One of the articles was about the same-sex marriage ruling in Iowa. There are lot of those these days. For the five of you who live under a rock, but have internet access go here to find out what I'm talking about. There was another article about living with less during the recession. However, I thought the title of that series was more applicable to the struggle the gay community has fought for equal rights, for the right to get married. Because gay people literally banned from getting married is "Living with less".
Let me backtrack a little, but first let me say, this may be my most personal blog. I generally tend to leave most of my personal life out of here, but this is an important issue.
I'm from Iowa and I'm gay. I love where I come from. I'm from a small town in central Iowa called Indianola. I grew up in the middle of farmland and forests. It was a 10 minute drive into town from my house, because we lived in the "country". That's what any kid growing up outside of town said, "I live out in the country." My parents are from an even smaller town in Iowa called Allerton, which doesn't have a street light, at least last time I was there. And believe it or not their parents, my grandparents, are from a smaller town. A town so small if you blink while you drive through you'd miss it, as my mother would say.
A few weeks ago I watched as my home state's supreme court lifted a ban on gay marriage, while my adopted state of California voted to eliminate gay marriage back in November. I had no idea this issue was even in the courts, so to say my heart leapt when my friend sent me a news article explaining the groundbreaking unanimous decision is an understatement. Much to the country's surprise Iowa has lead the charge in many civil rights issues over its history. Iowa abolished slavery 26 years before the Emancipation Proclamation, Iowa desegregated schools nearly a century before it was law and Iowa was the first state to allow women to practice law.
The rest of the country, save for the states immediately surrounding Iowa, believe Iowa to be a backwards hillbilly conservative farm state. While living in Los Angeles, California for the past 4 1/2 years answering the question of "Where are you from?" has gotten me my far share of weird looks and initial judgments. However, I've always been proud of where I come from, because despite the seemingly small town mindset my parents and even my grandparents were born to rightfully possess you wouldn't be able to find bigger supporters of my discovery that I am gay. My 82-year-old grandmother, who's no longer with us God bless her, once said to me when I asked how she could be so cool about my being gay, "What am I gonna do? Not love you? That's just stupid. As long as you're happy and as long as you find love who am I to judge." This is also generally the attitude I've found from anyone I've come out to from home, even my Republican Conservative Christian best friend of 20 years.
Iowans may be socially conservative, maybe even a little myopic in their world views, but they are unfailingly good people.

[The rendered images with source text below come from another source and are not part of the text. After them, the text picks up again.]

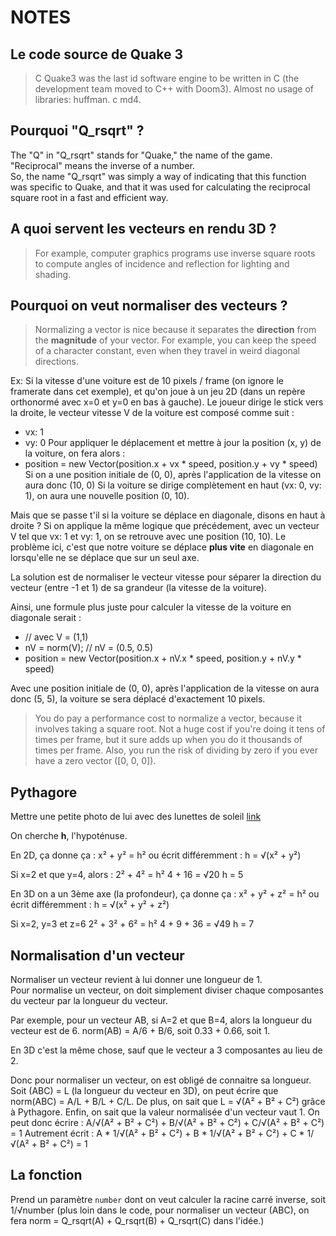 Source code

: # NOTES

## Le code source de Quake 3

> C
Quake3 was the last id software engine to be written in C (the development team moved to C++ with Doom3). Almost no usage of libraries: huffman. c md4.

## Pourquoi "Q_rsqrt" ?

The "Q" in "Q_rsqrt" stands for "Quake," the name of the game.  
"Reciprocal" means the inverse of a number.  
So, the name "Q_rsqrt" was simply a way of indicating that this function was specific to Quake, and that it was used for calculating the reciprocal square root in a fast and efficient way.

## A quoi servent les vecteurs en rendu 3D ?

> For example, computer graphics programs use inverse square roots to compute angles of incidence and reflection for lighting and shading. 

## Pourquoi on veut normaliser des vecteurs ?

> Normalizing a vector is nice because it separates the **direction** from the **magnitude** of your vector. For example, you can keep the speed of a character constant, even when they travel in weird diagonal directions.

Ex: Si la vitesse d'une voiture est de 10 pixels / frame (on ignore le framerate dans cet exemple), et qu'on joue à un jeu 2D (dans un repère orthonormé avec x=0 et y=0 en bas à gauche).
Le joueur dirige le stick vers la droite, le vecteur vitesse V de la voiture est composé comme suit  :
- vx: 1
- vy: 0
Pour appliquer le déplacement et mettre à jour la position (x, y) de la voiture, on fera alors : 
- position = new Vector(position.x + vx * speed, position.y + vy * speed)
Si on a une position initiale de (0, 0), après l'application de la vitesse on aura donc (10, 0)
Si la voiture se dirige complètement en haut (vx: 0, vy: 1), on aura une nouvelle position (0, 10).

Mais que se passe t'il si la voiture se déplace en diagonale, disons en haut à droite ?
Si on applique la même logique que précédement, avec un vecteur V tel que vx: 1 et vy: 1, on se retrouve avec une position (10, 10).
Le problème ici, c'est que notre voiture se déplace **plus vite** en diagonale en lorsqu'elle ne se déplace que sur un seul axe.

La solution est de normaliser le vecteur vitesse pour séparer la direction du vecteur (entre -1 et 1) de sa grandeur (la vitesse de la voiture).

Ainsi, une formule plus juste pour calculer la vitesse de la voiture en diagonale serait :
- // avec V = (1,1)
- nV = norm(V); // nV = (0.5, 0.5)
- position = new Vector(position.x + nV.x * speed, position.y + nV.y * speed)

Avec une position initiale de (0, 0), après l'application de la vitesse on aura donc (5, 5), la voiture se sera déplacé d'exactement 10 pixels.

> You do pay a performance cost to normalize a vector, because it involves taking a square root. Not a huge cost if you're doing it tens of times per frame, but it sure adds up when you do it thousands of times per frame.
> Also, you run the risk of dividing by zero if you ever have a zero vector ([0, 0, 0]).

## Pythagore

Mettre une petite photo de lui avec des lunettes de soleil
[link](https://www.google.com/search?q=pythagore+face&tbm=isch&ved=2ahUKEwjt1-6i7cL-AhUUvicCHQRoCasQ2-cCegQIABAA&oq=pythagore+face&gs_lcp=CgNpbWcQAzIFCAAQgAQyBwgAEBgQgAQ6BggAEAUQHjoGCAAQCBAeUABYqAJg5QNoAHAAeACAAUiIAYACkgEBNJgBAKABAaoBC2d3cy13aXotaW1nwAEB&sclient=img&ei=-qJGZO3yIZT8nsEPhNCl2Ao&bih=911&biw=1728&rlz=1C5GCEM_enFR991FR991#imgrc=RbnNRKnU057ztM)

On cherche **h**, l'hypoténuse.

En 2D, ça donne ça :
x² + y² = h²
ou écrit différemment :
h = √(x² + y²)

Si x=2 et que y=4, alors :
2² + 4² = h²
4  + 16 = √20 
h = 5

En 3D on a un 3ème axe (la profondeur), ça donne ça :
x² + y² + z² = h²
ou écrit différemment :
h = √(x² + y² + z²)

Si x=2, y=3 et z=6 
2² + 3² + 6² = h²
4  + 9  + 36 = √49 
h = 7

## Normalisation d'un vecteur

Normaliser un vecteur revient à lui donner une longueur de 1.    
Pour normalise un vecteur, on doit simplement diviser chaque composantes du vecteur par la longueur du vecteur.

Par exemple, pour un vecteur AB, si A=2 et que B=4, alors la longueur du vecteur est de 6.
norm(AB) = A/6 + B/6, soit 0.33 + 0.66, soit 1.

En 3D c'est la même chose, sauf que le vecteur a 3 composantes au lieu de 2.

Donc pour normaliser un vecteur, on est obligé de connaitre sa longueur.
Soit (ABC) = L (la longueur du vecteur en 3D), on peut écrire que norm(ABC) = A/L + B/L + C/L.
De plus, on sait que L = √(A² + B² + C²) grâce à Pythagore.
Enfin, on sait que la valeur normalisée d'un vecteur vaut 1.
On peut donc écrire :
A/√(A² + B² + C²) + B/√(A² + B² + C²) + C/√(A² + B² + C²) = 1
Autrement écrit :
A * 1/√(A² + B² + C²) + B * 1/√(A² + B² + C²) + C * 1/√(A² + B² + C²) = 1

## La fonction

Prend un paramètre `number` dont on veut calculer la racine carré inverse, soit 1/√number
(plus loin dans le code, pour normaliser un vecteur (ABC), on fera norm = Q_rsqrt(A) + Q_rsqrt(B) + Q_rsqrt(C) dans l'idée.)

In job interviews I've had more than one response to my home state referencing the "Iowa work ethic". Honestly, I didn't know such a thing existed until I moved out of state and joined the workforce and witnessed what most would call a good job versus what I'd call a good job.
An example of innate Iowan goodness... I attended the University of Iowa in Iowa City. There I met a dear friend who was from all over, but just prior to moving to Iowa had attended UCLA. She came to Iowa to get her MFA in Dramatic Arts. She drove across country with a boyfriend arriving the week of orientation, which she found to be an unexpectedly busy time in Iowa City. Every hotel room in the city was booked, she knew, cause she drove to each one. At one of her final stops, a Ramada Inn, a Iowa mother overheard her story at the front desk. The mother rushed to find her husband to see if it would be okay to share their room with the young couple. But before she could return to the front desk my friend and her boyfriend had left to continue their search. So this mother did the only thing she could think of - try to find them. The Iowans drove to 5 motels before they discovered my friend at the Super 8. They offered my friend their room, which they were vacating the next day anyway to return to their small town. My friend could not believe these strangers would track them down and offer them lodging. When she told me the story I responded with characteristic Iowan innocence. "Was it my mom?," I sort of joked. Her story didn't seem out of the ordinary to me. After all, I'd witnessed all the adults in my family, as well as, friends and neighbors growing up going above and beyond for strangers and people they knew. My friend had found a cancellation and didn't need to take them up on their offer. She also realized Iowa was not the scary conservative place she'd imagined, rather what she found was kindness and generosity. A place where neighbors perform random acts of kindness without thought of receiving anything in return.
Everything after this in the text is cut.